Gustavo Adrianzén de acuerdo con el retorno a la bicameralidad: “Tenemos que exigirles cuentas a los diputados y senadores”

El nuevo presidente del Consejo de Ministros, Gustavo Adrianzén, dijo en RPP que está de acuerdo con el retorno a la bicameralidad, aprobada por el Congreso de la República, y que estaría mal que el Poder Ejecutivo interfiera en este tipo de decisiones.

En su primera entrevista desde que asumió el cargo, el jefe del Gabinete se refirió sobre la decisión del Congreso -del pasado 6 de marzo-, que aprobó en segunda votación el retorno a la bicameralidad, con 93 votos a favor, 28 en contra y 1 abstención.
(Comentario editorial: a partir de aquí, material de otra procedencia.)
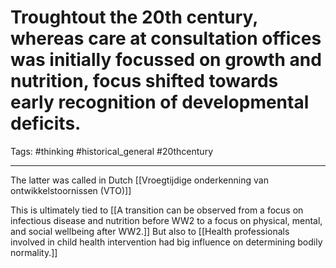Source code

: # Troughtout the 20th century, whereas care at consultation offices was initially focussed on growth and nutrition, focus shifted towards early recognition of developmental deficits.
Tags: #thinking #historical_general #20thcentury 

---

The latter was called in Dutch [[Vroegtijdige onderkenning van ontwikkelstoornissen (VTO)]]

This is ultimately tied to [[A transition can be observed from a focus on infectious disease and nutrition before WW2 to a focus on physical, mental, and social wellbeing after WW2.]] But also to [[Health professionals involved in child health intervention had big influence on determining bodily normality.]]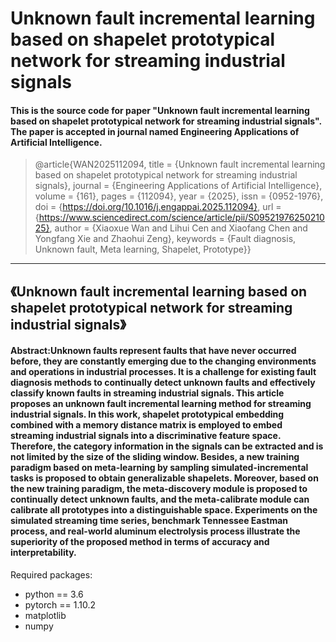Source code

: # Unknown fault incremental learning based on shapelet prototypical network for streaming industrial signals
#### This is the source code for paper "Unknown fault incremental learning based on shapelet prototypical network for streaming industrial signals". The paper is accepted in journal named Engineering Applications of Artificial Intelligence.

> @article{WAN2025112094,
> title = {Unknown fault incremental learning based on shapelet prototypical network for streaming industrial signals},
> journal = {Engineering Applications of Artificial Intelligence},
> volume = {161},
> pages = {112094},
> year = {2025},
> issn = {0952-1976},
> doi = {https://doi.org/10.1016/j.engappai.2025.112094},
> url = {https://www.sciencedirect.com/science/article/pii/S0952197625021025},
> author = {Xiaoxue Wan and Lihui Cen and Xiaofang Chen and Yongfang Xie and Zhaohui Zeng},
> keywords = {Fault diagnosis, Unknown fault, Meta learning, Shapelet, Prototype}}

---

## 《Unknown fault incremental learning based on shapelet prototypical network for streaming industrial signals》

#### Abstract:Unknown faults represent faults that have never occurred before, they are constantly emerging due to the changing environments and operations in industrial processes. It is a challenge for existing fault diagnosis methods to continually detect unknown faults and effectively classify known faults in streaming industrial signals. This article proposes an unknown fault incremental learning method for streaming industrial signals. In this work, shapelet prototypical embedding combined with a memory distance matrix is employed to embed streaming industrial signals into a  discriminative feature space. Therefore, the category information in the signals can be extracted and is not limited by the size of the sliding window. Besides, a new training paradigm based on meta-learning by sampling simulated-incremental tasks is proposed to obtain generalizable shapelets. Moreover, based on the new training paradigm, the meta-discovery module is proposed to continually detect unknown faults, and the meta-calibrate module can calibrate all prototypes into a distinguishable space. Experiments on the simulated streaming time series, benchmark Tennessee Eastman process, and real-world aluminum electrolysis process illustrate the superiority of the proposed method in terms of accuracy and interpretability.

Required packages:
* python == 3.6
* pytorch == 1.10.2
* matplotlib
* numpy  

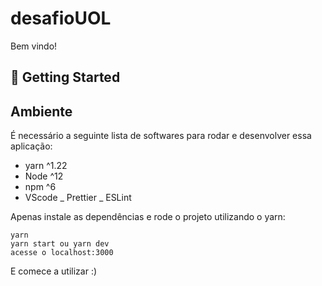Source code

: # desafioUOL

Bem vindo!

## 🚀 Getting Started

## Ambiente

É necessário a seguinte lista de softwares para rodar e desenvolver essa aplicação:
- yarn ^1.22
- Node ^12
- npm ^6
- VScode
  _ Prettier
  _ ESLint

Apenas instale as dependências e rode o projeto utilizando o yarn:

    yarn
    yarn start ou yarn dev
    acesse o localhost:3000

E comece a utilizar :)


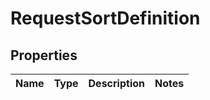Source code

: 
# RequestSortDefinition

## Properties
Name | Type | Description | Notes
------------ | ------------- | ------------- | -------------



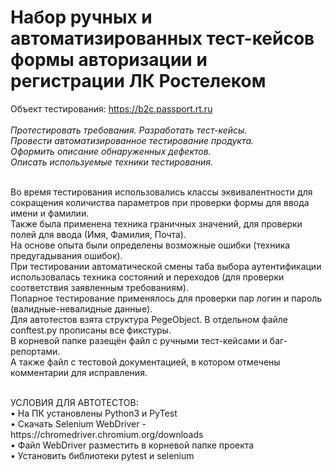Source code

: # Набор ручных и автоматизированных тест-кейсов формы авторизации и регистрации ЛК Ростелеком

Объект тестирования: https://b2c.passport.rt.ru <br>
<br>
*Протестировать требования. Разработать тест-кейсы.*<br>
*Провести автоматизированное тестирование продукта.*<br>
*Оформить описание обнаруженных дефектов.*<br>
*Описать используемые техники тестирования.*<br>
<br>

Во время тестирования использовались классы эквивалентности для сокращения количиства параметров при проверки формы для ввода имени и фамилии.<br>
Также была применена техника граничных значений, для проверки полей для ввода (Имя, Фамилия, Почта).<br>
На основе опыта были определены возможные ошибки (техника предугадывания ошибок).<br>
При тестировании автоматической смены таба выбора аутентификации использовалась техника состояний и переходов (для проверки соответствия заявленным требованиям).<br>
Попарное тестирование применялось для проверки пар логин и пароль (валидные-невалидные данные). <br>
Для автотестов взята структура PegeObject. В отдельном файле conftest.py прописаны все фикстуры. <br>
В корневой папке разещён файл с ручными тест-кейсами и баг-репортами. <br>
А также файл с тестовой документацией, в котором отмечены комментарии для исправления. <br>
 
<br>
УСЛОВИЯ ДЛЯ АВТОТЕСТОВ:<br>
• На ПК установлены Python3 и PyTest <br>
• Скачать Selenium WebDriver - https://chromedriver.chromium.org/downloads <br>
• Файл WebDriver разместить в корневой папке проекта <br>
• Установить библиотеки pytest и selenium

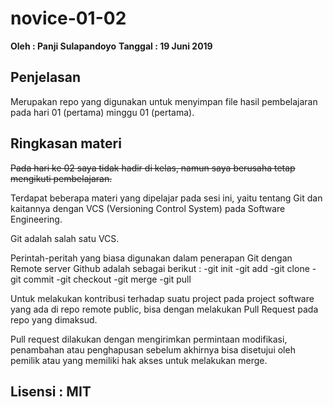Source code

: # novice-01-02

**Oleh : Panji Sulapandoyo**
**Tanggal : 19 Juni 2019**

## Penjelasan 
Merupakan repo yang digunakan untuk menyimpan file hasil pembelajaran pada hari 01 (pertama) minggu 01 (pertama).

## Ringkasan materi
~~Pada hari ke 02 saya tidak hadir di kelas, namun saya berusaha tetap mengikuti pembelajaran.~~ 

Terdapat beberapa materi yang dipelajar pada sesi ini, yaitu tentang Git dan kaitannya dengan VCS (Versioning Control System) pada Software Engineering.

Git adalah salah satu VCS. 

Perintah-peritah yang biasa digunakan dalam penerapan Git dengan Remote server Github adalah sebagai berikut : 
-git init
-git add
-git clone
-git commit
-git checkout
-git merge 
-git pull

Untuk melakukan kontribusi terhadap suatu project pada project software yang ada di repo remote public, bisa dengan melakukan Pull Request pada repo yang dimaksud. 

Pull request dilakukan dengan mengirimkan permintaan modifikasi, penambahan atau penghapusan sebelum akhirnya bisa disetujui oleh pemilik atau yang memiliki hak akses untuk melakukan merge.


## Lisensi : MIT




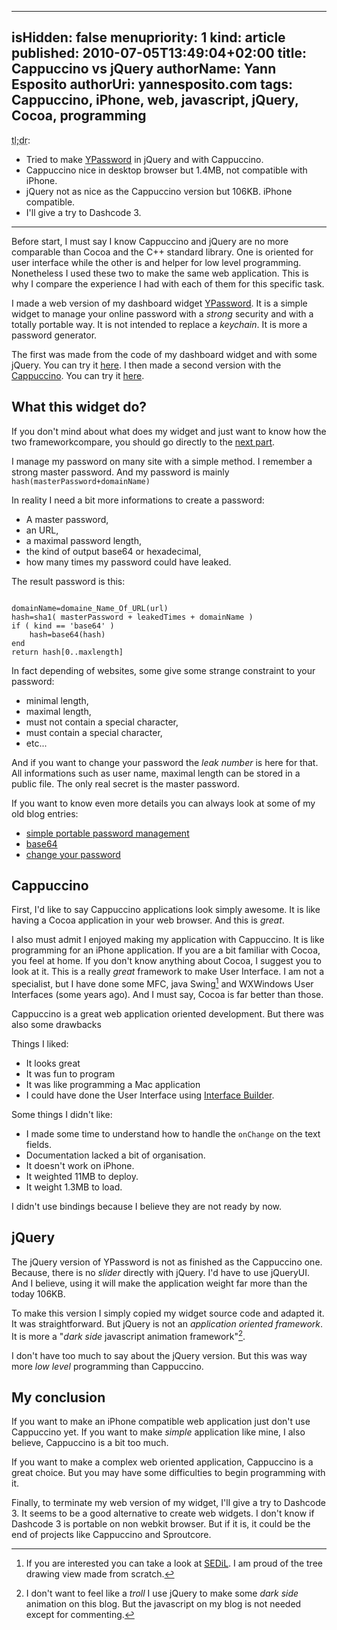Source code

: -----
isHidden:       false
menupriority:   1
kind:           article
published: 2010-07-05T13:49:04+02:00
title: Cappuccino vs jQuery
authorName: Yann Esposito
authorUri: yannesposito.com
tags: Cappuccino, iPhone, web, javascript, jQuery, Cocoa, programming
-----

<div class="intro">

<abbr class="sc" title="Too long; didn't read">tl;dr</abbr>:

* Tried to make [YPassword](http://yannesposito.com/Softwares/YPassword.html) in jQuery and with Cappuccino.
* Cappuccino nice in desktop browser but 1.4MB, not compatible with iPhone.
* jQuery not as nice as the Cappuccino version but 106KB. iPhone compatible.
* I'll give a try to Dashcode 3.

</div>

---

<div class="intro">

Before start, I must say I know Cappuccino and jQuery are no more comparable than Cocoa and the C++ standard library. One is oriented for user interface while the other is and helper for low level programming.
Nonetheless I used these two to make the same web application. This is why I compare the experience I had with each of them for this specific task.

</div>

I made a web version of my dashboard widget [YPassword](http://yannesposito.com/Softwares/YPassword.html).
It is a simple widget to manage your online password with a *strong* security and with a totally portable way. It is not intended to replace a *keychain*.
It is more a password generator.

The first was made from the code of my dashboard widget and with some jQuery.
You can try it [here](http://yannesposito.com/YPassword.old).
I then made a second version with the [Cappuccino](http://cappuccino.org). You can try it [here](http://yannesposito.com/YPassword).

## What this widget do?

<div class="intro">

If you don't mind about what does my widget and just want to know how the two frameworkcompare, you should go
directly to the [next part](#cappuccino).

</div>

I manage my password on many site with a simple method. 
I remember a strong master password. And my password is mainly
<code class="ruby">hash(masterPassword+domainName)</code>

In reality I need a bit more informations to create a password:

* A master password,
* an URL,
* a maximal password length,
* the kind of output base64 or hexadecimal,
* how many times my password could have leaked.

The result password is this:

<code class="ruby">
domainName=domaine_Name_Of_URL(url)
hash=sha1( masterPassword + leakedTimes + domainName )
if ( kind == 'base64' )
    hash=base64(hash)
end
return hash[0..maxlength]
</code>

In fact depending of websites, some give some strange constraint to your password: 

* minimal length, 
* maximal length,
* must not contain a special character, 
* must contain a special character, 
* etc...

And if you want to change your password the *leak number* is here for that.
All informations such as user name, maximal length can be stored in a public file. The only real secret is the master password.

If you want to know even more details you can always look at some of my old blog entries: 

* [simple portable password management](http://yannesposito.com/YBlog/Computer/Entr%C3%A9es/2008/7/30_Easy%2C_secure_and_portable_password_management_system.html)
* [base64](http://yannesposito.com/YBlog/Computer/Entrées/2009/3/15_Shorter_Password_with_the_same_efficiency.html)
* [change your password](http://yannesposito.com/YBlog/Computer/Entr%C3%A9es/2009/4/11_Be_able_to_change_your_password.html)

## Cappuccino

First, I'd like to say Cappuccino applications look simply awesome. 
It is like having a Cocoa application in your web browser. 
And this is *great*.

I also must admit I enjoyed making my application with Cappuccino. 
It is like programming for an iPhone application. 
If you are a bit familiar with Cocoa, you feel at home. 
If you don't know anything about Cocoa, I suggest you to look at it. 
This is a really _great_ framework to make User Interface.
I am not a specialist, but I have done some MFC, java Swing[^1] and WXWindows User Interfaces (some years ago).
And I must say, Cocoa is far better than those.

[^1]: If you are interested you can take a look at [SEDiL](http://labh-curien.univ-st-etienne.fr/informatique/SEDiL/). I am proud of the tree drawing view made from scratch.

Cappuccino is a great web application oriented development.
But there was also some drawbacks

Things I liked:

* It looks great
* It was fun to program
* It was like programming a Mac application
* I could have done the User Interface using [Interface Builder](http://developer.apple.com/technologies/tools/xcode.html).

Some things I didn't like:

* I made some time to understand how to handle the `onChange` on the text fields.
* Documentation lacked a bit of organisation.
* It doesn't work on iPhone.
* It weighted 11MB to deploy.
* It weight 1.3MB to load.

I didn't use bindings because I believe they are not ready by now.

## jQuery

The jQuery version of YPassword is not as finished as the Cappuccino one. Because, there is no *slider* directly with jQuery. I'd have to use jQueryUI. And I believe, using it will make the application weight far more than the today 106KB.

To make this version I simply copied my widget source code and adapted it. It was straightforward. But jQuery is not an *application oriented framework*. It is more a "*dark side* javascript animation framework"[^2].

[^2]: I don't want to feel like a *troll* I use jQuery to make some *dark side* animation on this blog. But the javascript on my blog is not needed except for commenting.

I don't have too much to say about the jQuery version. But this was way more *low level* programming than Cappuccino.

## My conclusion

If you want to make an iPhone compatible web application just don't use Cappuccino yet.
If you want to make *simple* application like mine, I also believe, Cappuccino is a bit too much.

If you want to make a complex web oriented application, Cappuccino is a great choice. 
But you may have some difficulties to begin programming with it.

Finally, to terminate my web version of my widget, I'll give a try to Dashcode 3. 
It seems to be a good alternative to create web widgets.
I don't know if Dashcode 3 is portable on non webkit browser.
But if it is, it could be the end of projects like Cappuccino and Sproutcore.
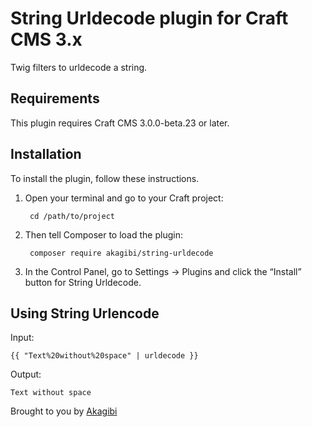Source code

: # String Urldecode plugin for Craft CMS 3.x

Twig filters to urldecode a string.

## Requirements

This plugin requires Craft CMS 3.0.0-beta.23 or later.

## Installation

To install the plugin, follow these instructions.

1. Open your terminal and go to your Craft project:

        cd /path/to/project

2. Then tell Composer to load the plugin:

        composer require akagibi/string-urldecode

3. In the Control Panel, go to Settings → Plugins and click the “Install” button for String Urldecode.

## Using String Urlencode

Input:

    {{ "Text%20without%20space" | urldecode }}

Output:

    Text without space

Brought to you by [Akagibi](https://www.akagibi.com)
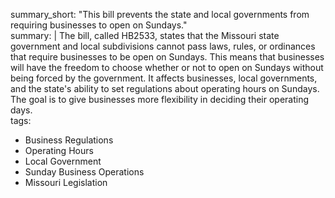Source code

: summary_short: "This bill prevents the state and local governments from requiring businesses to open on Sundays."  
summary: | 
  The bill, called HB2533, states that the Missouri state government and local subdivisions cannot pass laws, rules, or ordinances that require businesses to be open on Sundays. This means that businesses will have the freedom to choose whether or not to open on Sundays without being forced by the government. It affects businesses, local governments, and the state's ability to set regulations about operating hours on Sundays. The goal is to give businesses more flexibility in deciding their operating days.  
tags:
  - Business Regulations
  - Operating Hours
  - Local Government
  - Sunday Business Operations
  - Missouri Legislation
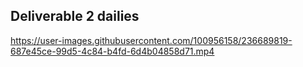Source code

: ## Deliverable 2 dailies


https://user-images.githubusercontent.com/100956158/236689819-687e45ce-99d5-4c84-b4fd-6d4b04858d71.mp4

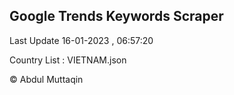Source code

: 

## Google Trends Keywords Scraper 
 
Last Update 16-01-2023 , 06:57:20

Country List :
VIETNAM.json



© Abdul Muttaqin 
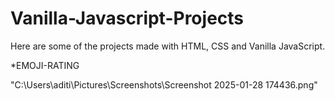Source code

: # Vanilla-Javascript-Projects

Here are some of the projects made with HTML, CSS and Vanilla JavaScript.

*EMOJI-RATING

"C:\Users\aditi\Pictures\Screenshots\Screenshot 2025-01-28 174436.png"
De esta manera, a partir de las próximas elecciones, el nuevo Parlamento contará con dos cámaras: una de senadores y otra de diputados, y se elegirán a 190 legisladores.

“Volveremos a la bicameralidad, que esperamos nos traiga un poco más de sosiego en el Parlamento, donde la precipitación para aprobar una ley no sea como en algunas ocasiones hemos visto. Sino que, luego de que diputados hagan lo suyo, el Senado tenga la oportunidad de reflexionar sobre ello. Yo estoy de acuerdo”, dijo en Enfoque de los Sábados.

“Aquí el mensaje más importante respecto a la bicameralidad es no olvidar que nosotros elegimos y elegiremos en el 2026 a los diputados y senadores, a quienes tenemos que exigirles cuentas”, agregó.

El jefe del Gabinete también se refirió sobre la suspensión de Inés Tello y Aldo Vásquez, miembros de la Junta Nacional de Justicia (JNJ), por parte del Congreso. En ese sentido, indicó que existe un impacto en la comunidad internacional porque “se ha politizado la justicia y se ha judicializado la política”.

“El impacto que tiene en la comunidad internacional, yo lo vi durante el tiempo que estuve en la OEA, todo el tema de la autonomía del sistema de administración de justicia, es muy sensible a la región, porque todos somos testigos como se ha politizado la justicia y cómo se ha judicializado la política, en extremos que resultan intolerables, pero entonces lo que se ha pedido es respeto a las autoridades del sistema de justicia y yo lo único que dije fue que nadie está excepto del control constitucional”, afirmó.

Sin embargo, Gustavo Adrianzén indicó que “no debe olvidarse también que este control debe realizarse en el marco estricto del debido proceso y garantizando siempre el derecho de la defensa de quién pueda estar comprometido”.

Reactivación económica

Gustavo Adrianzén indicó que el Ejecutivo tiene varios proyectos para impulsar la reactivación económica como Chavimochic, Chinecas y Tía María. Asimismo, afirmó que serán convocados los gremios laborales y empresariales para tener diálogos y llegar a acuerdos.

“Estuvimos hace dos días en Chimbote, inaugurando centros educativos de primera calidad y ahí tuvimos oportunidad de hablar de Chinecas y el éxito que está significando y de aquellos pasos que nos faltan dar para concretarlo. Yo me imagino que Chinecas en los próximos meses va a terminar de ser la realidad que todos esperamos para bien de la región”, señaló.